The focus of this book lies on a series of hand-painted bronzes which Rebecca Warren made in 2012. With their rough surfaces the elongated figures might remind you of Giacometti’s existential personage, but on closer look the references multiply, making Jörg Heiser of Daisy Duck, Sigmund Freud or Amy Winehouse in his essay. The works also take part in the gender discourse right down to the male- or female-connoted sculptural materials and techniques.


To truly visualize all these aspects, the books shows four views of each sculpture, from every side on a spread, which renders each fingerprint kneaded into the form, each painterly effect in the hand coloring in fine detail. A triptych of make-shift vitrine displays collecting a tableau of studio detritus as well as cube sculptures from unfired clay that look like empty, worn-down pedestals round out this stringent selection of works.

 

BRONZE HEADS AND HAIR BOWS
(excerpt from the essay by Jörg Heiser)


Rebecca Warren’s recent series of seven sculptures are like stalagmites built not from minerals and salt, but from a plethora of archetypes, clichés and inventions, both ancient and contemporary, shaped into perplexing new form by the artist’s hands. They have been sculpted in clay around a metal armature, then cast in bronze and hand-painted with car veneer to appear reminiscent of glazed ceramics. Roughly human-sized, their outline is slender and commanding at first (as well as a stalagmite, you might also think of a magnified tin soldier), yet some elements stick out like sore thumbs, or rather like bent elbows or bulbous noses or, in fact, like singular silicon breasts.


The sculptures are placed on plinths, each coloured a different pastel hue, that are (purposefully and awkwardly) a little too modest and small to fulfil the plinth’s classical role as guarantor of distinction and authority.

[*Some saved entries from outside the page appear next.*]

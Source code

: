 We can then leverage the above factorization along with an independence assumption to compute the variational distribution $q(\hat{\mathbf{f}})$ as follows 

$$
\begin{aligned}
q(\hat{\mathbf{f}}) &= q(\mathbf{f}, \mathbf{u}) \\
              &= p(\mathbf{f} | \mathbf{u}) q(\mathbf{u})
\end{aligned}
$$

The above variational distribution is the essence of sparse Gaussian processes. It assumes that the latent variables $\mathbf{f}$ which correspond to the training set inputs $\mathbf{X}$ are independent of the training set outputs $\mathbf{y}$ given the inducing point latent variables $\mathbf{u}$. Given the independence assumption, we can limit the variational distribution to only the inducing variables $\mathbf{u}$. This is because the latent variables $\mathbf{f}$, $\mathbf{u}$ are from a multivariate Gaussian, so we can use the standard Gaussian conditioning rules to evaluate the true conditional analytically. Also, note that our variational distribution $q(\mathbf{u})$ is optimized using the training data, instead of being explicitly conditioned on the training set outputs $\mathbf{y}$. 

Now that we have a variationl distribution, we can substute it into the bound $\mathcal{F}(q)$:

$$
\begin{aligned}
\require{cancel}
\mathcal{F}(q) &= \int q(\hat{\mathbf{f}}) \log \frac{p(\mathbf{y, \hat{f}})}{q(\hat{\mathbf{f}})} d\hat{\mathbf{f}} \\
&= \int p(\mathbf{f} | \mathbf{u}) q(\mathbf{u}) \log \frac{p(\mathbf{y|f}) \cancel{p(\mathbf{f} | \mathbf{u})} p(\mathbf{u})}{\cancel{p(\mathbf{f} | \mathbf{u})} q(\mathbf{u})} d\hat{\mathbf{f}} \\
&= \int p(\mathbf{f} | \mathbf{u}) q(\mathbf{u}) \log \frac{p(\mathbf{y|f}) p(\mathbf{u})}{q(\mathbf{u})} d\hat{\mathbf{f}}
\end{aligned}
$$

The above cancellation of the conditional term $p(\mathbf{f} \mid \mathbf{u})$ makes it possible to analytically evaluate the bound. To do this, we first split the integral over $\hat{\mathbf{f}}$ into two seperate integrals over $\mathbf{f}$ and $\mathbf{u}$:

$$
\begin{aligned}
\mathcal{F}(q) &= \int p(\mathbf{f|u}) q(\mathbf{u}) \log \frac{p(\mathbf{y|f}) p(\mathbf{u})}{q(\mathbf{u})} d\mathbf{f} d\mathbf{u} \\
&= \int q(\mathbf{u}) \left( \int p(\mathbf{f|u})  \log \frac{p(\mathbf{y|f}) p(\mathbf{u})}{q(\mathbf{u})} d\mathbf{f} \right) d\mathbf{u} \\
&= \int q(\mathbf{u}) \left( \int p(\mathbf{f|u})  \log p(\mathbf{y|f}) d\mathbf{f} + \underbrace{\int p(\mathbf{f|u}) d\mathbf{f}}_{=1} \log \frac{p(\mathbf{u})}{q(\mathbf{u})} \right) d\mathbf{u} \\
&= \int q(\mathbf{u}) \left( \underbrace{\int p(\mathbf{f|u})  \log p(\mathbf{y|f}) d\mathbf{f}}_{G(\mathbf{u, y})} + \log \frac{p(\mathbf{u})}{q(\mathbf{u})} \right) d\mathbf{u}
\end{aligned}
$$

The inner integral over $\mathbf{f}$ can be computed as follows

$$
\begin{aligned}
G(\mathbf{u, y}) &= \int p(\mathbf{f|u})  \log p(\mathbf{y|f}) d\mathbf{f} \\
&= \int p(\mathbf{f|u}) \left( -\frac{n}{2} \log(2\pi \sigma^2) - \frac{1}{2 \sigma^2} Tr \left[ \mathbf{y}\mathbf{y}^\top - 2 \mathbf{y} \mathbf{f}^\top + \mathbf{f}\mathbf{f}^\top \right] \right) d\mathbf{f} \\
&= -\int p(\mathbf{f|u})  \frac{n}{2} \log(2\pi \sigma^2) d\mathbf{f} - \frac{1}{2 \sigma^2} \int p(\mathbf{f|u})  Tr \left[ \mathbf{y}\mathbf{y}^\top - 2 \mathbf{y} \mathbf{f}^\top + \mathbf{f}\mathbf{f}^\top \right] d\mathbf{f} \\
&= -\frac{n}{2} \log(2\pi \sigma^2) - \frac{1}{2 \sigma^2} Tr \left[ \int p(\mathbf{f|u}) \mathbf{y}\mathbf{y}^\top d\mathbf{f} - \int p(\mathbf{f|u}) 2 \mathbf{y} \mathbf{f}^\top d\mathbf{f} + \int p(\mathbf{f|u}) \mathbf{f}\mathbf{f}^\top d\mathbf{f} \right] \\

Meanwhile, the sculptures themselves have undulating surfaces that feel at once amorphous (like the skin of a thickly magmatic brew) and haptic (shaped by the artist’s hands, with imprints of the fingers’ tips and the hand’s gripping palm). With these qualities of shape and material all combined, these works make me think not only of stalagmites and tin soldiers, but also of Alberto Giacometti, Etruscan statues, Daisy Duck and Minnie Mouse, Giuseppe Arcimboldo, Sigmund Freud, Johann Wolfgang von Goethe, Amy Winehouse, Marisa Merz, Auguste Rodin and Medardo Rosso...


Take, for example, Toto (2012), one of the seven slender sculptures. Apart from a large triangular element, reminiscent of Giacometti-esque sideways-pointing breasts, a big bulbous nose or a bent elbow, protruding from what could thus be read as the torso of the figure, there is also a hair bow stuck prominently on top of its (narrow, heavily contorted) ‘head’. While the rest of the bronze is covered in hues of terracotta and cyan, the hair bow is blotched in old rose and pistachio, emphasizing the composite rather than unified aspect of the piece. The hair bow is a returning motif in Warren’s work (see, for example, the voluptuous clay female figure Pony from 2003, which features a hair bow on top of its head like a boudoir pillow). It is a perfect shorthand code for cartoon female role models courtesy of Disney. Both Daisy Duck and Minnie Mouse sport huge hair bows that strongly differentiate them from their male hero counterparts Donald and Mickey. Warren pits these simplified cartoonist patterns of gender against the equally simplified, but pronouncedly ‘serious’ patterns that the male-dominated history of modernism has to offer.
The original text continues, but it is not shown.